(Stored data)

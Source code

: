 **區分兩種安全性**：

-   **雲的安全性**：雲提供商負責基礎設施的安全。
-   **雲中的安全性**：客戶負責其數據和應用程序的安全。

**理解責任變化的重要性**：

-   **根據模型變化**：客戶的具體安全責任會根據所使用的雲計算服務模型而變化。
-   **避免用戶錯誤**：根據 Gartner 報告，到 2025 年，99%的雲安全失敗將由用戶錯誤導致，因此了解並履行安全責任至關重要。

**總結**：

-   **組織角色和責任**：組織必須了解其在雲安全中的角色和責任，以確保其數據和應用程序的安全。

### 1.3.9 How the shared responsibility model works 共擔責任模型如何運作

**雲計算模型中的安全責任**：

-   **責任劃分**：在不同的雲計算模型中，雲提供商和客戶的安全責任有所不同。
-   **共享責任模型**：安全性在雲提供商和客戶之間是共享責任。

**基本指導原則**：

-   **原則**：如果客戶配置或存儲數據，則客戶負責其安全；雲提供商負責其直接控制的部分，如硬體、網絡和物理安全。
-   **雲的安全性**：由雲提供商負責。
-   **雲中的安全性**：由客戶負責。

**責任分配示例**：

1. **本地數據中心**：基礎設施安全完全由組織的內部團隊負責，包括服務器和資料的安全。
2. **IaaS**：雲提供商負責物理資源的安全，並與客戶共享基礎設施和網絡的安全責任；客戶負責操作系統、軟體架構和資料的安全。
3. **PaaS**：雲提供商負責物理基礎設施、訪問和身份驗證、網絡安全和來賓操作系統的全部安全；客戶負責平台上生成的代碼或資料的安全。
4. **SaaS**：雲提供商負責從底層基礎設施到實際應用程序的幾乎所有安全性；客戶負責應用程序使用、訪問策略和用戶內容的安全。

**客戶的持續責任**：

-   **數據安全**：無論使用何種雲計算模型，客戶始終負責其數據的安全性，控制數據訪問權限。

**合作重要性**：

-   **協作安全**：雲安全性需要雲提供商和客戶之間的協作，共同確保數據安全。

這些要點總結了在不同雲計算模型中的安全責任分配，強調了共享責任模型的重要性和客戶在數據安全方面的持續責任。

Problem statement. All lines from the one with "1. **本地數據中心**：" to the end of the records must be set down exactly. Skip every line before it.

Answer.
1. **本地數據中心**：基礎設施安全完全由組織的內部團隊負責，包括服務器和資料的安全。
2. **IaaS**：雲提供商負責物理資源的安全，並與客戶共享基礎設施和網絡的安全責任；客戶負責操作系統、軟體架構和資料的安全。
3. **PaaS**：雲提供商負責物理基礎設施、訪問和身份驗證、網絡安全和來賓操作系統的全部安全；客戶負責平台上生成的代碼或資料的安全。
4. **SaaS**：雲提供商負責從底層基礎設施到實際應用程序的幾乎所有安全性；客戶負責應用程序使用、訪問策略和用戶內容的安全。

**客戶的持續責任**：

-   **數據安全**：無論使用何種雲計算模型，客戶始終負責其數據的安全性，控制數據訪問權限。

**合作重要性**：

-   **協作安全**：雲安全性需要雲提供商和客戶之間的協作，共同確保數據安全。

這些要點總結了在不同雲計算模型中的安全責任分配，強調了共享責任模型的重要性和客戶在數據安全方面的持續責任。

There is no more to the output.